*YOUR GOAL*.
Would you retype exactly the lines below, starting with the one that has "Mark added this" and going on through the one that has "## Execution", with no pictures and nothing else?

··· RECORDS TO USE

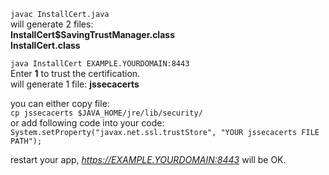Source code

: `javac InstallCert.java`  
will generate 2 files:  
**InstallCert\$SavingTrustManager.class**  
**InstallCert.class**  

`java InstallCert EXAMPLE.YOURDOMAIN:8443`  
Enter **1** to trust the certification.  
will generate 1 file: **jssecacerts**  

you can either copy file:  
`cp jssecacerts $JAVA_HOME/jre/lib/security/`  
or add following code into your code:  
`System.setProperty("javax.net.ssl.trustStore", "YOUR jssecacerts FILE PATH");`  

restart your app, *https://EXAMPLE.YOURDOMAIN:8443* will be OK.

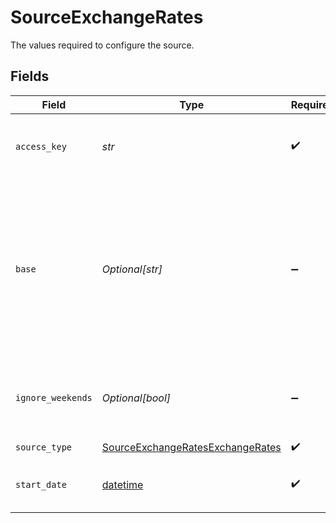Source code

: # SourceExchangeRates

The values required to configure the source.


## Fields

| Field                                                                                                                                                                                                                                        | Type                                                                                                                                                                                                                                         | Required                                                                                                                                                                                                                                     | Description                                                                                                                                                                                                                                  | Example                                                                                                                                                                                                                                      |
| -------------------------------------------------------------------------------------------------------------------------------------------------------------------------------------------------------------------------------------------- | -------------------------------------------------------------------------------------------------------------------------------------------------------------------------------------------------------------------------------------------- | -------------------------------------------------------------------------------------------------------------------------------------------------------------------------------------------------------------------------------------------- | -------------------------------------------------------------------------------------------------------------------------------------------------------------------------------------------------------------------------------------------- | -------------------------------------------------------------------------------------------------------------------------------------------------------------------------------------------------------------------------------------------- |
| `access_key`                                                                                                                                                                                                                                 | *str*                                                                                                                                                                                                                                        | :heavy_check_mark:                                                                                                                                                                                                                           | Your API Key. See <a href="https://apilayer.com/marketplace/exchangerates_data-api">here</a>. The key is case sensitive.                                                                                                                     |                                                                                                                                                                                                                                              |
| `base`                                                                                                                                                                                                                                       | *Optional[str]*                                                                                                                                                                                                                              | :heavy_minus_sign:                                                                                                                                                                                                                           | ISO reference currency. See <a href="https://www.ecb.europa.eu/stats/policy_and_exchange_rates/euro_reference_exchange_rates/html/index.en.html">here</a>. Free plan doesn't support Source Currency Switching, default base currency is EUR | EUR                                                                                                                                                                                                                                          |
| `ignore_weekends`                                                                                                                                                                                                                            | *Optional[bool]*                                                                                                                                                                                                                             | :heavy_minus_sign:                                                                                                                                                                                                                           | Ignore weekends? (Exchanges don't run on weekends)                                                                                                                                                                                           |                                                                                                                                                                                                                                              |
| `source_type`                                                                                                                                                                                                                                | [SourceExchangeRatesExchangeRates](../../models/shared/sourceexchangeratesexchangerates.md)                                                                                                                                                  | :heavy_check_mark:                                                                                                                                                                                                                           | N/A                                                                                                                                                                                                                                          |                                                                                                                                                                                                                                              |
| `start_date`                                                                                                                                                                                                                                 | [datetime](https://docs.python.org/3/library/datetime.html#datetime-objects)                                                                                                                                                                 | :heavy_check_mark:                                                                                                                                                                                                                           | Start getting data from that date.                                                                                                                                                                                                           | YYYY-MM-DD                                                                                                                                                                                                                                   |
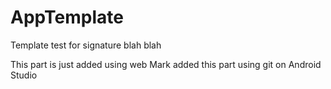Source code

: # AppTemplate
Template test for signature blah blah

This part is just added using web
Mark added this part using git on Android Studio
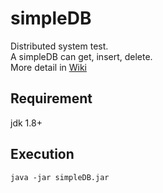 # simpleDB
Distributed system test.<br>
A simpleDB can get, insert, delete.<br>
More detail in [Wiki](https://github.com/s8w1e2ep/simpleDB/wiki/SimpleDB-Manual)

## Requirement
jdk 1.8+

## Execution
`java -jar simpleDB.jar`

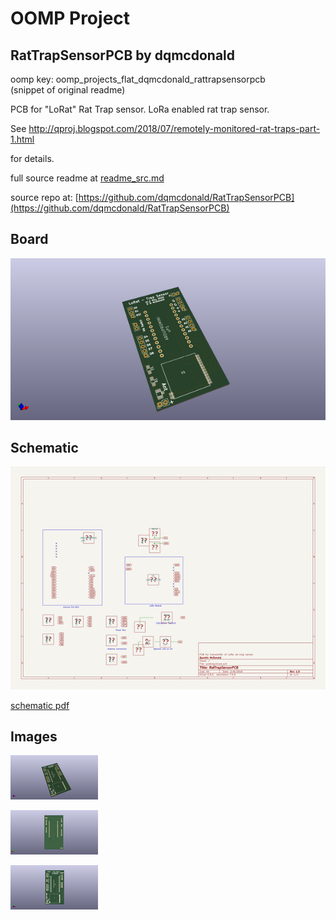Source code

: # OOMP Project  
## RatTrapSensorPCB  by dqmcdonald  
  
oomp key: oomp_projects_flat_dqmcdonald_rattrapsensorpcb  
(snippet of original readme)  
  
  
PCB for "LoRat" Rat Trap sensor. LoRa enabled rat trap sensor.  
  
See http://qproj.blogspot.com/2018/07/remotely-monitored-rat-traps-part-1.html  
  
for details.  
  
  full source readme at [readme_src.md](readme_src.md)  
  
source repo at: [https://github.com/dqmcdonald/RatTrapSensorPCB](https://github.com/dqmcdonald/RatTrapSensorPCB)  
## Board  
  
[![working_3d.png](working_3d_600.png)](working_3d.png)  
## Schematic  
  
[![working_schematic.png](working_schematic_600.png)](working_schematic.png)  
  
[schematic pdf](working_schematic.pdf)  
## Images  
  
[![working_3d.png](working_3d_140.png)](working_3d.png)  
  
[![working_3d_back.png](working_3d_back_140.png)](working_3d_back.png)  
  
[![working_3d_front.png](working_3d_front_140.png)](working_3d_front.png)  

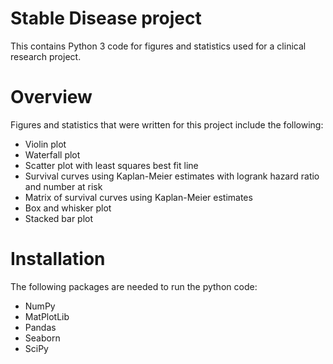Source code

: # Stable Disease project
This contains Python 3 code for figures and statistics used for a clinical research project.

# Overview
Figures and statistics that were written for this project include the following:
* Violin plot
* Waterfall plot
* Scatter plot with least squares best fit line
* Survival curves using Kaplan-Meier estimates with logrank hazard ratio and number at risk
* Matrix of survival curves using Kaplan-Meier estimates
* Box and whisker plot
* Stacked bar plot

# Installation
The following packages are needed to run the python code:
* NumPy
* MatPlotLib
* Pandas
* Seaborn
* SciPy
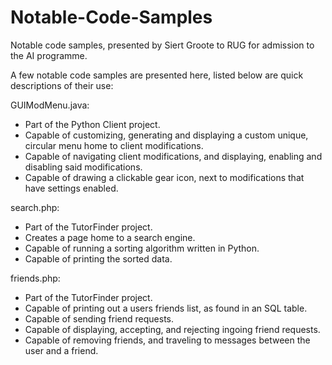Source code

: # Notable-Code-Samples
Notable code samples, presented by Siert Groote to RUG for admission to the AI programme.

A few notable code samples are presented here, listed below are quick descriptions of their use:

GUIModMenu.java:
 - Part of the Python Client project.
 - Capable of customizing, generating and displaying a custom unique, circular menu home to client modifications.
 - Capable of navigating client modifications, and displaying, enabling and disabling said modifications.
 - Capable of drawing a clickable gear icon, next to modifications that have settings enabled.

search.php:
 - Part of the TutorFinder project.
 - Creates a page home to a search engine.
 - Capable of running a sorting algorithm written in Python.
 - Capable of printing the sorted data.

friends.php:
 - Part of the TutorFinder project.
 - Capable of printing out a users friends list, as found in an SQL table.
 - Capable of sending friend requests.
 - Capable of displaying, accepting, and rejecting ingoing friend requests.
 - Capable of removing friends, and traveling to messages between the user and a friend.
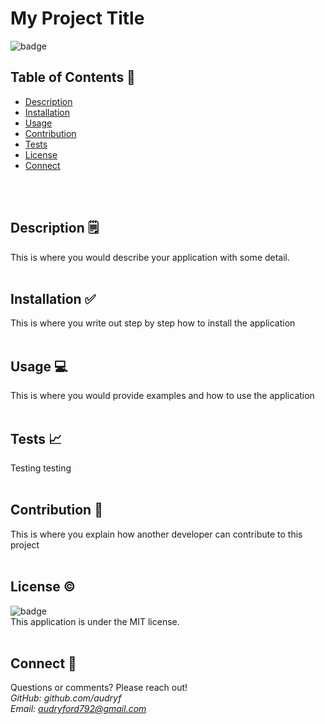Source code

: 
# My Project Title
![badge](https://img.shields.io/badge/license-MIT-brightgreen)


## Table of Contents 👀
- [Description](#description)
- [Installation](#installation)
- [Usage](#usage)
- [Contribution](#contribution)
- [Tests](#tests)
- [License](#license)
- [Connect](#connect)
<br>
<br>

## Description 🗒
This is where you would describe your application with some detail.
<br>
<br>

## Installation ✅
This is where you write out step by step how to install the application
<br>
<br>

## Usage 💻
This is where you would provide examples and how to use the application
<br>
<br>

## Tests 📈
Testing testing
<br>
<br>

## Contribution 👥
This is where you explain how another developer can contribute to this project
<br>
<br>

## License ©
![badge](https://img.shields.io/badge/license-MIT-brightgreen)
<br>
This application is under the MIT license.
<br>
<br>

## Connect 📧
Questions or comments? Please reach out!<br>
*GitHub: github.com/audryf*<br>
*Email: audryford792@gmail.com*
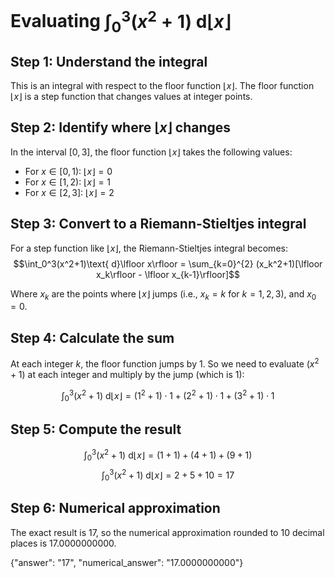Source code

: # Evaluating $\int_0^3(x^2+1)\text{ d}\lfloor x\rfloor$

## Step 1: Understand the integral
This is an integral with respect to the floor function $\lfloor x\rfloor$. The floor function $\lfloor x\rfloor$ is a step function that changes values at integer points.

## Step 2: Identify where $\lfloor x\rfloor$ changes
In the interval $[0,3]$, the floor function $\lfloor x\rfloor$ takes the following values:
- For $x \in [0,1)$: $\lfloor x\rfloor = 0$
- For $x \in [1,2)$: $\lfloor x\rfloor = 1$
- For $x \in [2,3]$: $\lfloor x\rfloor = 2$

## Step 3: Convert to a Riemann-Stieltjes integral
For a step function like $\lfloor x\rfloor$, the Riemann-Stieltjes integral becomes:
$$\int_0^3(x^2+1)\text{ d}\lfloor x\rfloor = \sum_{k=0}^{2} (x_k^2+1)[\lfloor x_k\rfloor - \lfloor x_{k-1}\rfloor]$$

Where $x_k$ are the points where $\lfloor x\rfloor$ jumps (i.e., $x_k = k$ for $k=1,2,3$), and $x_0 = 0$.

## Step 4: Calculate the sum
At each integer $k$, the floor function jumps by 1. So we need to evaluate $(x^2+1)$ at each integer and multiply by the jump (which is 1):

$$\int_0^3(x^2+1)\text{ d}\lfloor x\rfloor = (1^2+1) \cdot 1 + (2^2+1) \cdot 1 + (3^2+1) \cdot 1$$

## Step 5: Compute the result
$$\int_0^3(x^2+1)\text{ d}\lfloor x\rfloor = (1+1) + (4+1) + (9+1)$$
$$\int_0^3(x^2+1)\text{ d}\lfloor x\rfloor = 2 + 5 + 10 = 17$$

## Step 6: Numerical approximation
The exact result is 17, so the numerical approximation rounded to 10 decimal places is 17.0000000000.

{"answer": "17", "numerical_answer": "17.0000000000"}
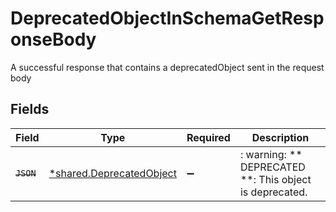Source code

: # DeprecatedObjectInSchemaGetResponseBody

A successful response that contains a deprecatedObject sent in the request body


## Fields

| Field                                                               | Type                                                                | Required                                                            | Description                                                         |
| ------------------------------------------------------------------- | ------------------------------------------------------------------- | ------------------------------------------------------------------- | ------------------------------------------------------------------- |
| ~~`JSON`~~                                                          | [*shared.DeprecatedObject](../../models/shared/deprecatedobject.md) | :heavy_minus_sign:                                                  | : warning: ** DEPRECATED **: This object is deprecated.             |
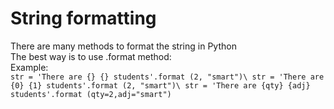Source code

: # String formatting
There are many methods to format the string in Python\
The best way is to use .format method:\
Example:\
`str = 'There are {} {} students'.format (2, "smart")\
str = 'There are {0} {1} students'.format (2, "smart")\
str = 'There are {qty} {adj} students'.format (qty=2,adj="smart")`


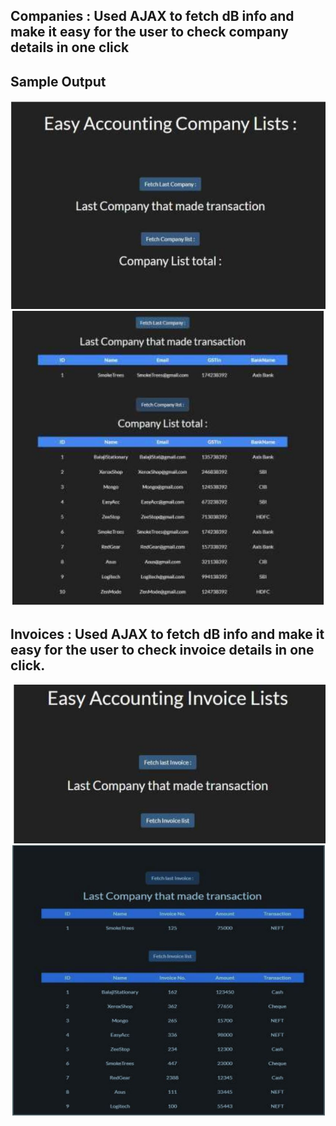 ## Companies : Used AJAX to fetch dB info and make it easy for the user to check company details in one click
## Sample Output
![AJAX1](https://github.com/Kartikay77/Accounting-System-for-small-scale-businesses/blob/main/AJAX/media/1.jpg?raw=true)
![AJAX2](https://github.com/Kartikay77/Accounting-System-for-small-scale-businesses/blob/main/AJAX/media/2.jpg?raw=true)

## Invoices : Used AJAX to fetch dB info and make it easy for the user to check invoice details in one click.
![AJAX3](https://github.com/Kartikay77/Accounting-System-for-small-scale-businesses/blob/main/AJAX/media/3.jpg?raw=true)
![AJAX4](https://github.com/Kartikay77/Accounting-System-for-small-scale-businesses/blob/main/AJAX/media/4.jpg?raw=true)
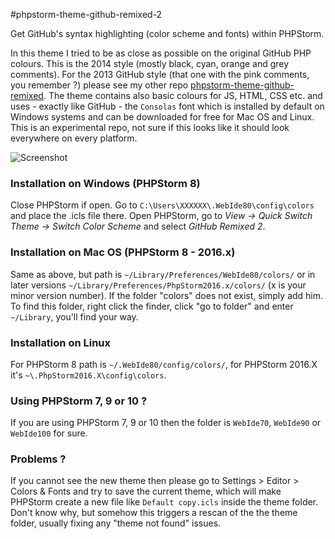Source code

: #phpstorm-theme-github-remixed-2

Get GitHub's syntax highlighting (color scheme and fonts) within PHPStorm.

In this theme I tried to be as close as
possible on the original GitHub PHP colours. This is the 2014 style (mostly black, cyan, orange and grey comments).
For the 2013 GitHub style (that one with the pink comments, you remember ?) please see my other repo
[phpstorm-theme-github-remixed](https://github.com/panique/phpstorm-theme-github-remixed).
The theme contains also basic colours for JS, HTML, CSS etc. and uses - exactly like GitHub - the `Consolas` font
which is installed by default on Windows systems and can be downloaded for free for Mac OS and Linux.
This is an experimental repo, not sure if this looks like it should look everywhere on every platform.

![Screenshot](screenshot.png)

### Installation on Windows (PHPStorm 8)

Close PHPStorm if open.
Go to `C:\Users\XXXXXX\.WebIde80\config\colors` and place the .icls file there. Open PHPStorm, go to *View -> Quick Switch Theme -> Switch Color Scheme* and select *GitHub Remixed 2*.

### Installation on Mac OS (PHPStorm 8 - 2016.x)

Same as above, but path is `~/Library/Preferences/WebIde80/colors/` or in later versions `~/Library/Preferences/PhpStorm2016.x/colors/` (x is your minor version number). If the folder "colors" does not exist, simply add him. To find this folder, right click the finder, click "go to folder" and enter `~/Library`, you'll find your way. 

### Installation on Linux

For PHPStorm 8 path is `~/.WebIde80/config/colors/`, for PHPStorm 2016.X it's `~\.PhpStorm2016.X\config\colors`.

### Using PHPStorm 7, 9 or 10 ?

If you are using PHPStorm 7, 9 or 10 then the folder is `WebIde70`, `WebIde90` or `WebIde100` for sure.

### Problems ?

If you cannot see the new theme then please go to Settings > Editor > Colors & Fonts and try to save the current theme, which will make PHPStorm create a new file like `Default copy.icls` inside the theme folder. Don't know why, but somehow this triggers a rescan of the the theme folder, usually fixing any "theme not found" issues.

······

*WRITTEN SOLUTION*.
Mark added this part using git on Android Studio
 # simpleDB
Distributed system test.<br>
A simpleDB can get, insert, delete.<br>
More detail in [Wiki](https://github.com/s8w1e2ep/simpleDB/wiki/SimpleDB-Manual)

## Requirement
jdk 1.8+

## Execution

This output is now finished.